(Stored data entries)
- - - - - - -
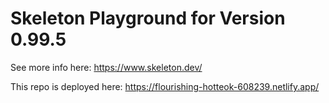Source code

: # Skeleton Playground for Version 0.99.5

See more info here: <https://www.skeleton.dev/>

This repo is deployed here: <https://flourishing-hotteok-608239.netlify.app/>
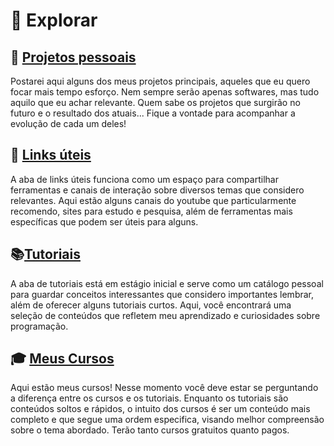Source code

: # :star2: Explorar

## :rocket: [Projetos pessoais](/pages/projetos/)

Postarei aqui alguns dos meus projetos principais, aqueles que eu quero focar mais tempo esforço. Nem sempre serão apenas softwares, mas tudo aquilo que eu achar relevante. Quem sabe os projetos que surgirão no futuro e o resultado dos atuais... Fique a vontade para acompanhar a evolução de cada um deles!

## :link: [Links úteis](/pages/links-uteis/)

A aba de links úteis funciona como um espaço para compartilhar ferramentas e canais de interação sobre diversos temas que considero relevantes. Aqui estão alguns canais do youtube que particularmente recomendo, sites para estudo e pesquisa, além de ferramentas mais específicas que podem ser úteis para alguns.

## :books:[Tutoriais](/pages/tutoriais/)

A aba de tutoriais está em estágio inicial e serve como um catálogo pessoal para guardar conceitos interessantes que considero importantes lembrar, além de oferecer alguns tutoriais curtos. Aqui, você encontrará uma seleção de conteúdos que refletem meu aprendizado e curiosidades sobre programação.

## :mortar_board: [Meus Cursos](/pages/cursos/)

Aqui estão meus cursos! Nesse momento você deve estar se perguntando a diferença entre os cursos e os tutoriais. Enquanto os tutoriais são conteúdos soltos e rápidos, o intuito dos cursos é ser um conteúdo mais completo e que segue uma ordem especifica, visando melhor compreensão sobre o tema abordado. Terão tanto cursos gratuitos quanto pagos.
- - - - - - -
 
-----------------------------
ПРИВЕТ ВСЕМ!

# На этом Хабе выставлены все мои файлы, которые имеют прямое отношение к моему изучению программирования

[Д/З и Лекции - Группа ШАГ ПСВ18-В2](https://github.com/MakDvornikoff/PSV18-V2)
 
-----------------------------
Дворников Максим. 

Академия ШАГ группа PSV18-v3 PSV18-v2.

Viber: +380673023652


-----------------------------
- - - - - - -
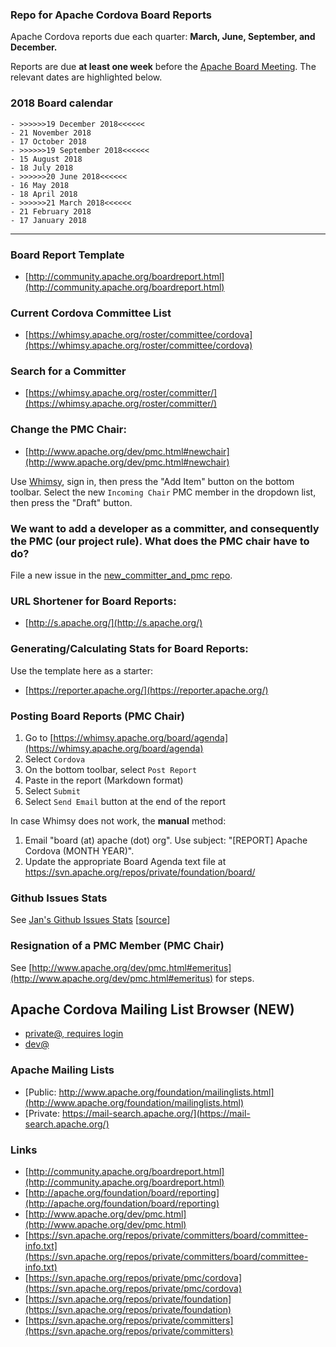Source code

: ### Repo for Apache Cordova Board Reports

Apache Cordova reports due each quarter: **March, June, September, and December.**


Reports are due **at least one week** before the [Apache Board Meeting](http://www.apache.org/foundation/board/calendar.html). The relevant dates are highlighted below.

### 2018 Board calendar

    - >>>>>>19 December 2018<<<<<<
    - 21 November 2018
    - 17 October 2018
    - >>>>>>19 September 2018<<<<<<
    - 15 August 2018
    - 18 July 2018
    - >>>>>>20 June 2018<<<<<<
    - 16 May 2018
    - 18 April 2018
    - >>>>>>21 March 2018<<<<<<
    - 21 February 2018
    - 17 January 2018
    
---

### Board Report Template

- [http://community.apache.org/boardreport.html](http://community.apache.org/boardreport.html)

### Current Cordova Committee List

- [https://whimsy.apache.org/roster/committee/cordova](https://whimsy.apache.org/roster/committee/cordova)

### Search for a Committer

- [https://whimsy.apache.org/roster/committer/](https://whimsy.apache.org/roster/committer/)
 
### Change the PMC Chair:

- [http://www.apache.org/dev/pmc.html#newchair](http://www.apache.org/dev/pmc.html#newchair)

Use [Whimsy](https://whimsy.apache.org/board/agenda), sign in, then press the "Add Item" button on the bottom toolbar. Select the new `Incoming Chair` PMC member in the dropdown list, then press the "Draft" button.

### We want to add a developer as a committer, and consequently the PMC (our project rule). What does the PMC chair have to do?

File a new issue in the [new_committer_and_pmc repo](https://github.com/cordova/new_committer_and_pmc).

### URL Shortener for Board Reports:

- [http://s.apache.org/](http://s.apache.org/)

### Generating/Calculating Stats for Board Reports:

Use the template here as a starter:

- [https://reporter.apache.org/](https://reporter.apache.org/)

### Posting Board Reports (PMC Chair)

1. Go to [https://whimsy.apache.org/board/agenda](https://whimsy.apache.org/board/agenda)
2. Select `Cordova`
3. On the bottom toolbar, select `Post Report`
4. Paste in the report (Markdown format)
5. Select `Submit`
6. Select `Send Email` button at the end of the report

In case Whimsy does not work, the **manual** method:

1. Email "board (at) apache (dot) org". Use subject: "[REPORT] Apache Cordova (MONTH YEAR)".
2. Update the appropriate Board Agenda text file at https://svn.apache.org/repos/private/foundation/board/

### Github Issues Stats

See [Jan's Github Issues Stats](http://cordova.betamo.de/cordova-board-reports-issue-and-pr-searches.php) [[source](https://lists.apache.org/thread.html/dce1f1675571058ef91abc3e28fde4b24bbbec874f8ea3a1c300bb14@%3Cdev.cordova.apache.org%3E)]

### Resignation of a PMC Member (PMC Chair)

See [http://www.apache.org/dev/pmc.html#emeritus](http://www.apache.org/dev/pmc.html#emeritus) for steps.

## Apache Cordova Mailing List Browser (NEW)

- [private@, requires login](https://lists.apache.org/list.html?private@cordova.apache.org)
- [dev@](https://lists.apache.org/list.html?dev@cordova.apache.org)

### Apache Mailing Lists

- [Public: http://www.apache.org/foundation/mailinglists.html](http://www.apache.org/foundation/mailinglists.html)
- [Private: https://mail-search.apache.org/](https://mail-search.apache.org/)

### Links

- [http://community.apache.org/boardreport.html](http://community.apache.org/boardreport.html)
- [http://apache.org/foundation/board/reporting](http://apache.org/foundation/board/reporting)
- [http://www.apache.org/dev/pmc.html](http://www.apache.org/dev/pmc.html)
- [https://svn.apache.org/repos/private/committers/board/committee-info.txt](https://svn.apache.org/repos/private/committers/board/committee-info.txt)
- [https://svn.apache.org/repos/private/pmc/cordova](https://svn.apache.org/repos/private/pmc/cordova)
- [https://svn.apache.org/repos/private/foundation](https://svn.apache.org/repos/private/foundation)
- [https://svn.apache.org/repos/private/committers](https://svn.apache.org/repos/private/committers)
- - - - - - -
## Your assignment
Bring together all lines of the entries above in which the string "button" occurs.

## Problem solution
Use [Whimsy](https://whimsy.apache.org/board/agenda), sign in, then press the "Add Item" button on the bottom toolbar. Select the new `Incoming Chair` PMC member in the dropdown list, then press the "Draft" button.
6. Select `Send Email` button at the end of the report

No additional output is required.